TASK DETAILS >> Exactly reproduce the line containing "于繁体中文版 http://markdown.tw/ ）" together with every line after it, through the end of the entries, and give nothing more.

Source texts of formatted documents
**********

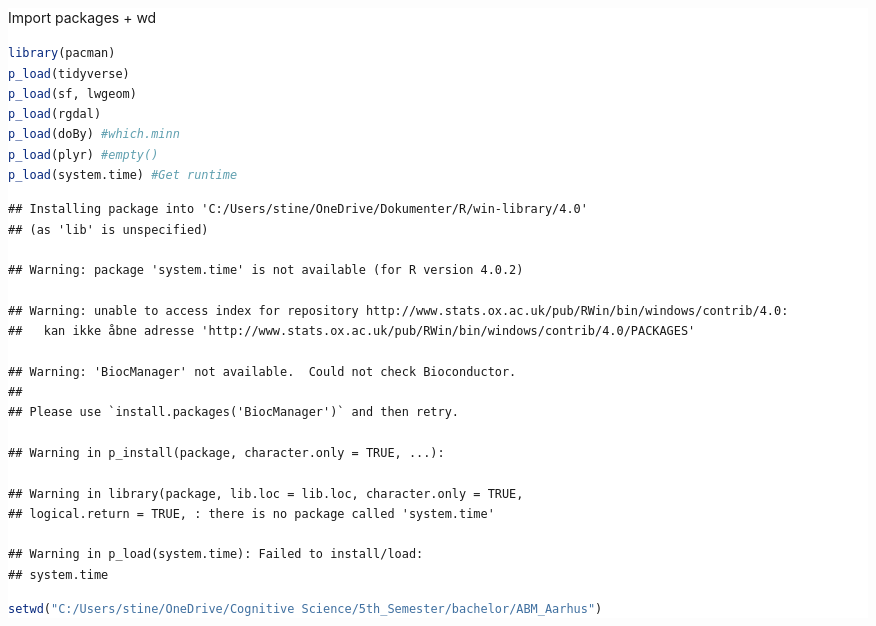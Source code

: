 Import packages + wd

``` r
library(pacman)
p_load(tidyverse)
p_load(sf, lwgeom)
p_load(rgdal)
p_load(doBy) #which.minn
p_load(plyr) #empty()
p_load(system.time) #Get runtime
```

    ## Installing package into 'C:/Users/stine/OneDrive/Dokumenter/R/win-library/4.0'
    ## (as 'lib' is unspecified)

    ## Warning: package 'system.time' is not available (for R version 4.0.2)

    ## Warning: unable to access index for repository http://www.stats.ox.ac.uk/pub/RWin/bin/windows/contrib/4.0:
    ##   kan ikke åbne adresse 'http://www.stats.ox.ac.uk/pub/RWin/bin/windows/contrib/4.0/PACKAGES'

    ## Warning: 'BiocManager' not available.  Could not check Bioconductor.
    ## 
    ## Please use `install.packages('BiocManager')` and then retry.

    ## Warning in p_install(package, character.only = TRUE, ...):

    ## Warning in library(package, lib.loc = lib.loc, character.only = TRUE,
    ## logical.return = TRUE, : there is no package called 'system.time'

    ## Warning in p_load(system.time): Failed to install/load:
    ## system.time

``` r
setwd("C:/Users/stine/OneDrive/Cognitive Science/5th_Semester/bachelor/ABM_Aarhus")
```
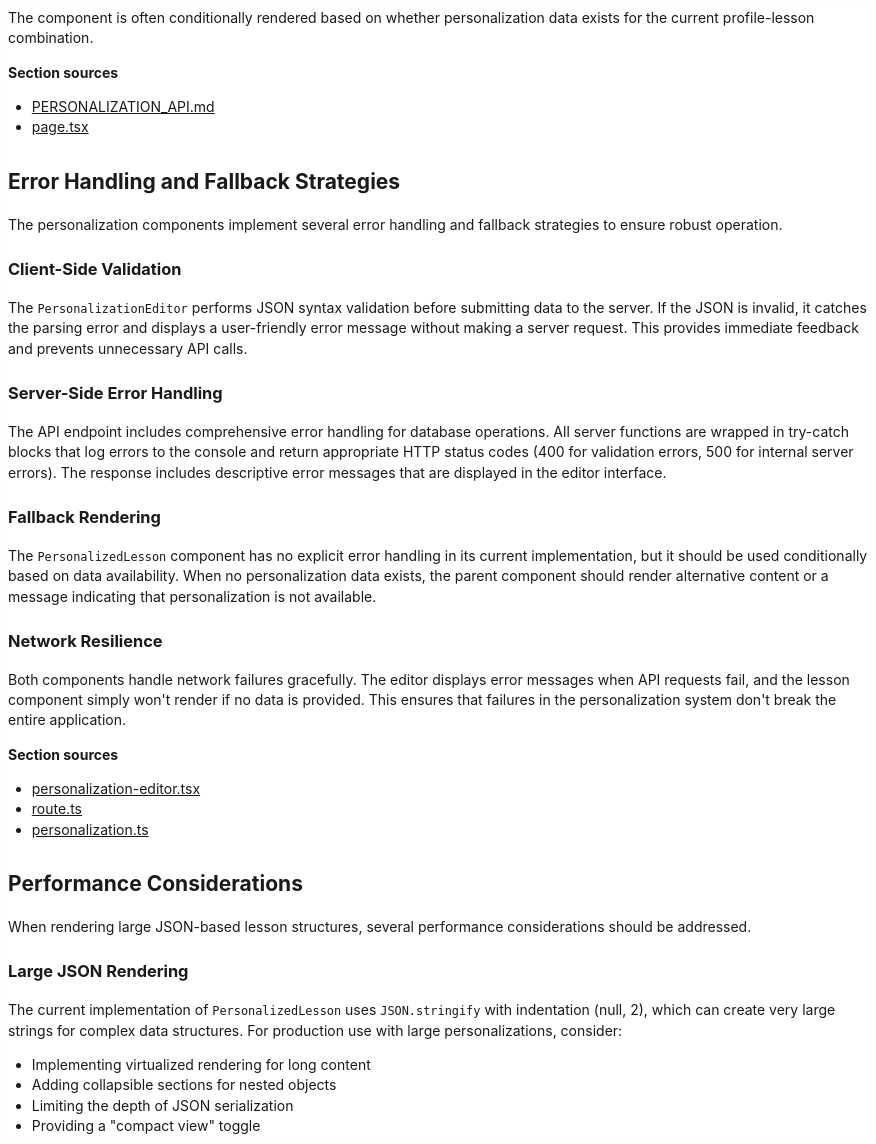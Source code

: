The component is often conditionally rendered based on whether personalization data exists for the current profile-lesson combination.

**Section sources**
- [PERSONALIZATION_API.md](file://PERSONALIZATION_API.md#L191-L227)
- [page.tsx](file://app/(dashboard)/dashboard/page.tsx#L54-L80)

## Error Handling and Fallback Strategies

The personalization components implement several error handling and fallback strategies to ensure robust operation.

### Client-Side Validation
The `PersonalizationEditor` performs JSON syntax validation before submitting data to the server. If the JSON is invalid, it catches the parsing error and displays a user-friendly error message without making a server request. This provides immediate feedback and prevents unnecessary API calls.

### Server-Side Error Handling
The API endpoint includes comprehensive error handling for database operations. All server functions are wrapped in try-catch blocks that log errors to the console and return appropriate HTTP status codes (400 for validation errors, 500 for internal server errors). The response includes descriptive error messages that are displayed in the editor interface.

### Fallback Rendering
The `PersonalizedLesson` component has no explicit error handling in its current implementation, but it should be used conditionally based on data availability. When no personalization data exists, the parent component should render alternative content or a message indicating that personalization is not available.

### Network Resilience
Both components handle network failures gracefully. The editor displays error messages when API requests fail, and the lesson component simply won't render if no data is provided. This ensures that failures in the personalization system don't break the entire application.

**Section sources**
- [personalization-editor.tsx](file://components/personalizations/personalization-editor.tsx#L60-L90)
- [route.ts](file://app/api/personalizations/route.ts#L10-L134)
- [personalization.ts](file://lib/services/personalization.ts#L10-L140)

## Performance Considerations

When rendering large JSON-based lesson structures, several performance considerations should be addressed.

### Large JSON Rendering
The current implementation of `PersonalizedLesson` uses `JSON.stringify` with indentation (null, 2), which can create very large strings for complex data structures. For production use with large personalizations, consider:
- Implementing virtualized rendering for long content
- Adding collapsible sections for nested objects
- Limiting the depth of JSON serialization
- Providing a "compact view" toggle
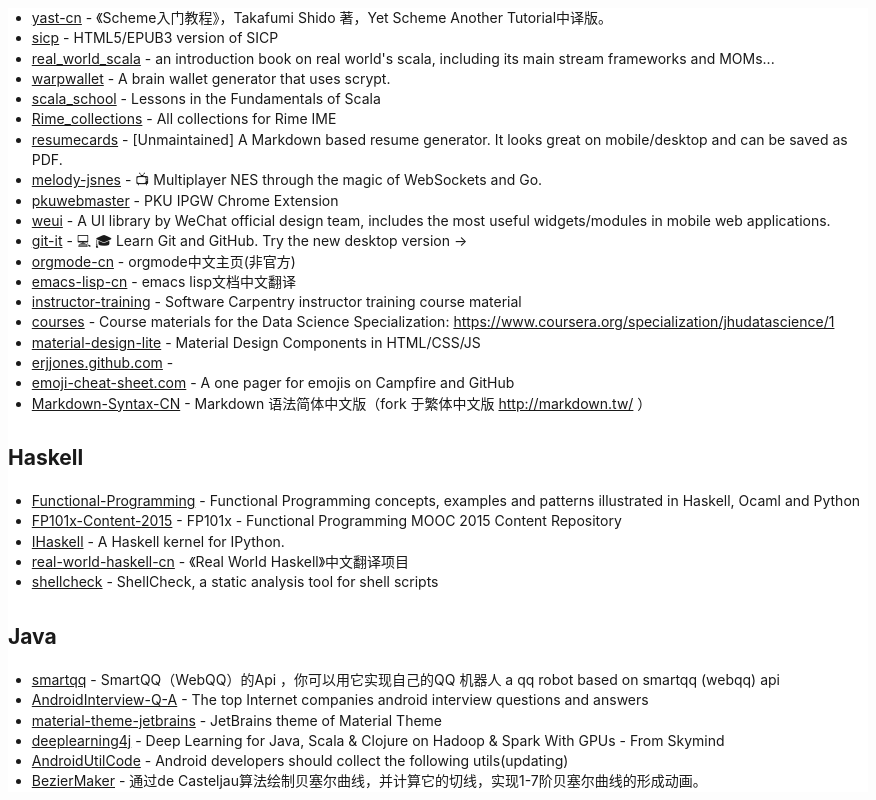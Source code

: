 - [yast-cn](https://github.com/DeathKing/yast-cn) - 《Scheme入门教程》，Takafumi Shido 著，Yet Scheme Another Tutorial中译版。
- [sicp](https://github.com/sarabander/sicp) - HTML5/EPUB3 version of SICP
- [real_world_scala](https://github.com/CSUG/real_world_scala) - an introduction book on real world's scala, including its main stream frameworks and MOMs...
- [warpwallet](https://github.com/keybase/warpwallet) - A brain wallet generator that uses scrypt.
- [scala_school](https://github.com/twitter/scala_school) - Lessons in the Fundamentals of Scala
- [Rime_collections](https://github.com/LEOYoon-Tsaw/Rime_collections) - All collections for Rime IME
- [resumecards](https://github.com/ellekasai/resumecards) - [Unmaintained] A Markdown based resume generator. It looks great on mobile/desktop and can be saved as PDF.
- [melody-jsnes](https://github.com/olahol/melody-jsnes) - :tv: Multiplayer NES through the magic of WebSockets and Go.
- [pkuwebmaster](https://github.com/pku-birdmen/pkuwebmaster) - PKU IPGW Chrome Extension
- [weui](https://github.com/weui/weui) - A UI library by WeChat official design team, includes the most useful widgets/modules in mobile web applications.
- [git-it](https://github.com/jlord/git-it) - :computer: :mortar_board: Learn Git and GitHub. Try the new desktop version →
- [orgmode-cn](https://github.com/marboo/orgmode-cn) - orgmode中文主页(非官方)
- [emacs-lisp-cn](https://github.com/emacs-china/emacs-lisp-cn) - emacs lisp文档中文翻译
- [instructor-training](https://github.com/swcarpentry/instructor-training) - Software Carpentry instructor training course material
- [courses](https://github.com/rdpeng/courses) - Course materials for the Data Science Specialization: https://www.coursera.org/specialization/jhudatascience/1
- [material-design-lite](https://github.com/google/material-design-lite) - Material Design Components in HTML/CSS/JS
- [erjjones.github.com](https://github.com/erjjones/erjjones.github.com) - 
- [emoji-cheat-sheet.com](https://github.com/WebpageFX/emoji-cheat-sheet.com) - A one pager for emojis on Campfire and GitHub
- [Markdown-Syntax-CN](https://github.com/riku/Markdown-Syntax-CN) - Markdown 语法简体中文版（fork 于繁体中文版 http://markdown.tw/ ）

## Haskell 

- [Functional-Programming](https://github.com/caiorss/Functional-Programming) - Functional Programming concepts, examples and patterns illustrated in Haskell, Ocaml and Python
- [FP101x-Content-2015](https://github.com/fptudelft/FP101x-Content-2015) - FP101x - Functional Programming MOOC 2015 Content Repository
- [IHaskell](https://github.com/gibiansky/IHaskell) - A Haskell kernel for IPython.
- [real-world-haskell-cn](https://github.com/huangz1990/real-world-haskell-cn) - 《Real World Haskell》中文翻译项目
- [shellcheck](https://github.com/koalaman/shellcheck) - ShellCheck, a static analysis tool for shell scripts

## Java 

- [smartqq](https://github.com/ScienJus/smartqq) - SmartQQ（WebQQ）的Api ，你可以用它实现自己的QQ 机器人 a qq robot based on smartqq (webqq) api
- [AndroidInterview-Q-A](https://github.com/JackyAndroid/AndroidInterview-Q-A) - The top Internet companies android interview questions and answers
- [material-theme-jetbrains](https://github.com/ChrisRM/material-theme-jetbrains) - JetBrains theme of Material Theme
- [deeplearning4j](https://github.com/deeplearning4j/deeplearning4j) - Deep Learning for Java, Scala & Clojure on Hadoop & Spark With GPUs - From Skymind
- [AndroidUtilCode](https://github.com/Blankj/AndroidUtilCode) - Android developers should collect the following utils(updating)
- [BezierMaker](https://github.com/venshine/BezierMaker) - 通过de Casteljau算法绘制贝塞尔曲线，并计算它的切线，实现1-7阶贝塞尔曲线的形成动画。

**********

SOLUTION TO THIS EXERCISE >>
- [Markdown-Syntax-CN](https://github.com/riku/Markdown-Syntax-CN) - Markdown 语法简体中文版（fork 于繁体中文版 http://markdown.tw/ ）

## Haskell 

- [Functional-Programming](https://github.com/caiorss/Functional-Programming) - Functional Programming concepts, examples and patterns illustrated in Haskell, Ocaml and Python
- [FP101x-Content-2015](https://github.com/fptudelft/FP101x-Content-2015) - FP101x - Functional Programming MOOC 2015 Content Repository
- [IHaskell](https://github.com/gibiansky/IHaskell) - A Haskell kernel for IPython.
- [real-world-haskell-cn](https://github.com/huangz1990/real-world-haskell-cn) - 《Real World Haskell》中文翻译项目
- [shellcheck](https://github.com/koalaman/shellcheck) - ShellCheck, a static analysis tool for shell scripts

## Java 

- [smartqq](https://github.com/ScienJus/smartqq) - SmartQQ（WebQQ）的Api ，你可以用它实现自己的QQ 机器人 a qq robot based on smartqq (webqq) api
- [AndroidInterview-Q-A](https://github.com/JackyAndroid/AndroidInterview-Q-A) - The top Internet companies android interview questions and answers
- [material-theme-jetbrains](https://github.com/ChrisRM/material-theme-jetbrains) - JetBrains theme of Material Theme
- [deeplearning4j](https://github.com/deeplearning4j/deeplearning4j) - Deep Learning for Java, Scala & Clojure on Hadoop & Spark With GPUs - From Skymind
- [AndroidUtilCode](https://github.com/Blankj/AndroidUtilCode) - Android developers should collect the following utils(updating)
- [BezierMaker](https://github.com/venshine/BezierMaker) - 通过de Casteljau算法绘制贝塞尔曲线，并计算它的切线，实现1-7阶贝塞尔曲线的形成动画。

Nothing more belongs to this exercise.